• _WORK TO BE COMPLETED_
A verbatim copy of all the data is required, minus any images.

(DATA EXTRACTS)

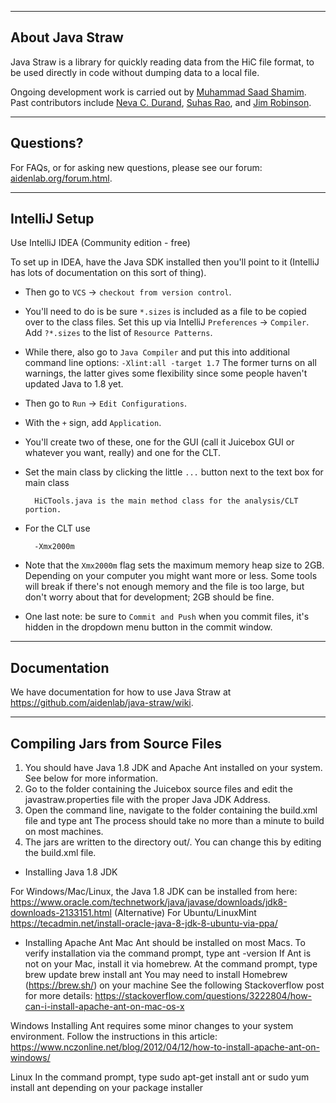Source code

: --------------
About Java Straw
--------------
Java Straw is a library for quickly reading data from the HiC file format, to be used directly in code without dumping
data to a local file.

Ongoing development work is carried out by <a href="https://github.com/sa501428">Muhammad Saad Shamim</a>. Past
contributors include <a href="https://github.com/nchernia">Neva C. Durand</a>, <a href="https://github.com/suhas-rao">
Suhas Rao</a>, and <a href="https://github.com/jrobinso">Jim Robinson</a>.

--------------
Questions?
--------------

For FAQs, or for asking new questions, please see our forum: <a href="https://aidenlab.org/forum.html">aidenlab.org/forum.html</a>.

--------------
IntelliJ Setup
--------------

Use IntelliJ IDEA (Community edition - free)

To set up in IDEA, have the Java SDK installed
then you'll point to it (IntelliJ has lots of documentation on this sort of thing).

* Then go to `VCS` -> `checkout from version control`.
* You'll need to do is be sure `*.sizes` is included as a file to be copied over to the class files.
Set this up via IntelliJ `Preferences` -> `Compiler`. Add `?*.sizes` to the list of `Resource Patterns`.
* While there, also go to `Java Compiler` and put this into additional command line options: `-Xlint:all -target 1.7`
The former turns on all warnings, the latter gives some flexibility since some people haven't updated Java to 1.8 yet.
* Then go to `Run` -> `Edit Configurations`.
* With the `+` sign, add `Application`.
* You'll create two of these, one for the GUI (call it Juicebox GUI or whatever you want, really) and one for the CLT.
* Set the main class by clicking the little `...` button next to the text box for main class

        HiCTools.java is the main method class for the analysis/CLT portion.

* For the CLT use

        -Xmx2000m

* Note that the `Xmx2000m` flag sets the maximum memory heap size to 2GB.
Depending on your computer you might want more or less.
Some tools will break if there's not enough memory and the file is too large,
but don't worry about that for development; 2GB should be fine.
* One last note: be sure to `Commit and Push` when you commit files, it's hidden in the dropdown menu button in the
commit window.

-------------
Documentation
-------------
We have documentation for how to use Java Straw at
https://github.com/aidenlab/java-straw/wiki.

--------------------------------
Compiling Jars from Source Files
--------------------------------
1. You should have Java 1.8 JDK and Apache Ant installed on your system. See
   below for more information.
2. Go to the folder containing the Juicebox source files and edit the
   javastraw.properties file with the proper Java JDK Address.
3. Open the command line, navigate to the folder containing the build.xml file
   and type
     ant
   The process should take no more than a minute to build on most machines.
4. The jars are written to the directory out/.  You can change this by editing
   the build.xml file.

* Installing Java 1.8 JDK

For Windows/Mac/Linux, the Java 1.8 JDK can be installed from here:
https://www.oracle.com/technetwork/java/javase/downloads/jdk8-downloads-2133151.html
(Alternative) For Ubuntu/LinuxMint
https://tecadmin.net/install-oracle-java-8-jdk-8-ubuntu-via-ppa/

* Installing Apache Ant
Mac
  Ant should be installed on most Macs. To verify installation via the command
  prompt, type
    ant -version
  If Ant is not on your Mac, install it via homebrew. At the command prompt, type
    brew update
    brew install ant
  You may need to install Homebrew (https://brew.sh/) on your machine
  See the following Stackoverflow post for more details:
  https://stackoverflow.com/questions/3222804/how-can-i-install-apache-ant-on-mac-os-x

Windows
  Installing Ant requires some minor changes to your system environment. Follow
  the instructions in this article:
  https://www.nczonline.net/blog/2012/04/12/how-to-install-apache-ant-on-windows/

Linux
  In the command prompt, type
    sudo apt-get install ant
  or
    sudo yum install ant
  depending on your package installer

(End DATA EXTRACTS)

• _PROBLEM SOLUTION_
Source code

: --------------
About Java Straw
--------------
Java Straw is a library for quickly reading data from the HiC file format, to be used directly in code without dumping
data to a local file.

Ongoing development work is carried out by <a href="https://github.com/sa501428">Muhammad Saad Shamim</a>. Past
contributors include <a href="https://github.com/nchernia">Neva C. Durand</a>, <a href="https://github.com/suhas-rao">
Suhas Rao</a>, and <a href="https://github.com/jrobinso">Jim Robinson</a>.

--------------
Questions?
--------------

For FAQs, or for asking new questions, please see our forum: <a href="https://aidenlab.org/forum.html">aidenlab.org/forum.html</a>.

--------------
IntelliJ Setup
--------------

Use IntelliJ IDEA (Community edition - free)

To set up in IDEA, have the Java SDK installed
then you'll point to it (IntelliJ has lots of documentation on this sort of thing).

* Then go to `VCS` -> `checkout from version control`.
* You'll need to do is be sure `*.sizes` is included as a file to be copied over to the class files.
Set this up via IntelliJ `Preferences` -> `Compiler`. Add `?*.sizes` to the list of `Resource Patterns`.
* While there, also go to `Java Compiler` and put this into additional command line options: `-Xlint:all -target 1.7`
The former turns on all warnings, the latter gives some flexibility since some people haven't updated Java to 1.8 yet.
* Then go to `Run` -> `Edit Configurations`.
* With the `+` sign, add `Application`.
* You'll create two of these, one for the GUI (call it Juicebox GUI or whatever you want, really) and one for the CLT.
* Set the main class by clicking the little `...` button next to the text box for main class

        HiCTools.java is the main method class for the analysis/CLT portion.

* For the CLT use

        -Xmx2000m

* Note that the `Xmx2000m` flag sets the maximum memory heap size to 2GB.
Depending on your computer you might want more or less.
Some tools will break if there's not enough memory and the file is too large,
but don't worry about that for development; 2GB should be fine.
* One last note: be sure to `Commit and Push` when you commit files, it's hidden in the dropdown menu button in the
commit window.

-------------
Documentation
-------------
We have documentation for how to use Java Straw at
https://github.com/aidenlab/java-straw/wiki.

--------------------------------
Compiling Jars from Source Files
--------------------------------
1. You should have Java 1.8 JDK and Apache Ant installed on your system. See
   below for more information.
2. Go to the folder containing the Juicebox source files and edit the
   javastraw.properties file with the proper Java JDK Address.
3. Open the command line, navigate to the folder containing the build.xml file
   and type
     ant
   The process should take no more than a minute to build on most machines.
4. The jars are written to the directory out/.  You can change this by editing
   the build.xml file.

* Installing Java 1.8 JDK

For Windows/Mac/Linux, the Java 1.8 JDK can be installed from here:
https://www.oracle.com/technetwork/java/javase/downloads/jdk8-downloads-2133151.html
(Alternative) For Ubuntu/LinuxMint
https://tecadmin.net/install-oracle-java-8-jdk-8-ubuntu-via-ppa/

* Installing Apache Ant
Mac
  Ant should be installed on most Macs. To verify installation via the command
  prompt, type
    ant -version
  If Ant is not on your Mac, install it via homebrew. At the command prompt, type
    brew update
    brew install ant
  You may need to install Homebrew (https://brew.sh/) on your machine
  See the following Stackoverflow post for more details:
  https://stackoverflow.com/questions/3222804/how-can-i-install-apache-ant-on-mac-os-x

Windows
  Installing Ant requires some minor changes to your system environment. Follow
  the instructions in this article:
  https://www.nczonline.net/blog/2012/04/12/how-to-install-apache-ant-on-windows/

Linux
  In the command prompt, type
    sudo apt-get install ant
  or
    sudo yum install ant
  depending on your package installer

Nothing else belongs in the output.